La Crosse, WI, United States / KICKS 106.3
Everything You Need To Know About The First Day Of Spring

OK, so it may not feel like it today when we only top out with a high of 39, but it is the first day of spring. But fear not, warm weather is one the way. It’s interesting to note that meteorologists actually mark two different first days of spring. The say the meteorological first day is March 1st, when they feel the actual weather starts to turn, and the astronomical first day of spring, which is today. So what makes this Day One of spring? Here’s everything you need to know:

1. What happens on the first day of spring?

The first day of spring is the only time of year when the sun rises in the east and sets in the west for everyone across the world. It’s also the only moment each year that the Earth’s tilt is zero in relation to our sun. So, if you were standing on the equator, the sun would pass directly over your head.

2. How do you determine the first day of spring?

The first day of spring is determined by the vernal equinox, which is when the sun crosses over plane of the earth’s equator, making night and day approximately equal lengths all over the world. One the day of the equinox passes, both of Earth’s hemispheres get an equal amount of sunlight.

No. The date changes each year since it is determined by the timing of the sun crossing over the Earth’s equator, which shifts ever so slightly depending on a few factors. The Earth’s orbit is constantly changing in relation to the sun, while at the same time the gravity of other planets impacts the Earth’s location in space.
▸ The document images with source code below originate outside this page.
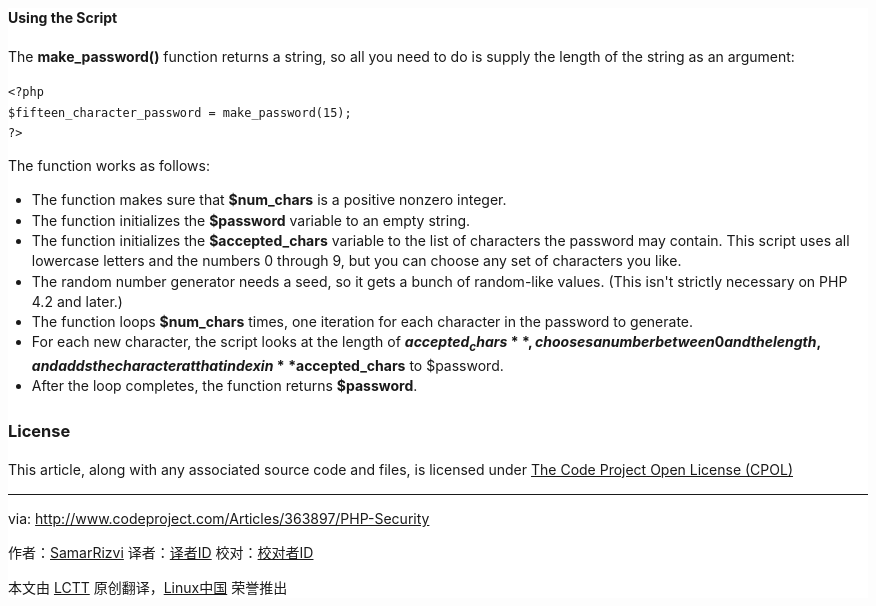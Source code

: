 #### Using the Script ####

The **make_password()** function returns a string, so all you need to do is supply the length of the string as an argument:

    <?php
    $fifteen_character_password = make_password(15);
    ?> 

The function works as follows:

- The function makes sure that **$num_chars** is a positive nonzero integer. 
- The function initializes the **$password** variable to an empty string.
- The function initializes the **$accepted_chars** variable to the list of characters the password may contain. This script uses all lowercase letters and the numbers 0 through 9, but you can choose any set of characters you like.
- The random number generator needs a seed, so it gets a bunch of random-like values. (This isn't strictly necessary on PHP 4.2 and later.)
- The function loops **$num_chars** times, one iteration for each character in the password to generate.
- For each new character, the script looks at the length of **$accepted_chars**, chooses a number between 0 and the length, and adds the character at that index in **$accepted_chars** to $password. 
- After the loop completes, the function returns **$password**.  

### License ###

This article, along with any associated source code and files, is licensed under [The Code Project Open License (CPOL)][4]

--------------------------------------------------------------------------------

via: http://www.codeproject.com/Articles/363897/PHP-Security

作者：[SamarRizvi][a]
译者：[译者ID](https://github.com/译者ID)
校对：[校对者ID](https://github.com/校对者ID)

本文由 [LCTT](https://github.com/LCTT/TranslateProject) 原创翻译，[Linux中国](https://linux.cn/) 荣誉推出

[a]:http://www.codeproject.com/script/Membership/View.aspx?mid=7483622
[1]:http://pixel-apes.com/safehtml/?page=safehtml
[2]:http://ha.ckers.org/xss.html
[3]:http://namb.la/popular/tech.html
[4]:http://www.codeproject.com/info/cpol10.aspx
Those physical dynamics coupled with the fact that each calendar year always has a different number of days (think leap years), means that the first day of springs varies slightly from year to year.

4. What time does spring arrive today?

The exact time the vernal equinox is supposed to occur this year is at 12:15 p.m. on Tuesday, March 20, according to the Farmer’s Almanac.

Bu the way, the spring equinox in the Southern Hemisphere happens at the exact opposite time of the year, so it’s actually the fall equinox for people on the other side of the world (the same way that winter and summer are reversed for both hemispheres).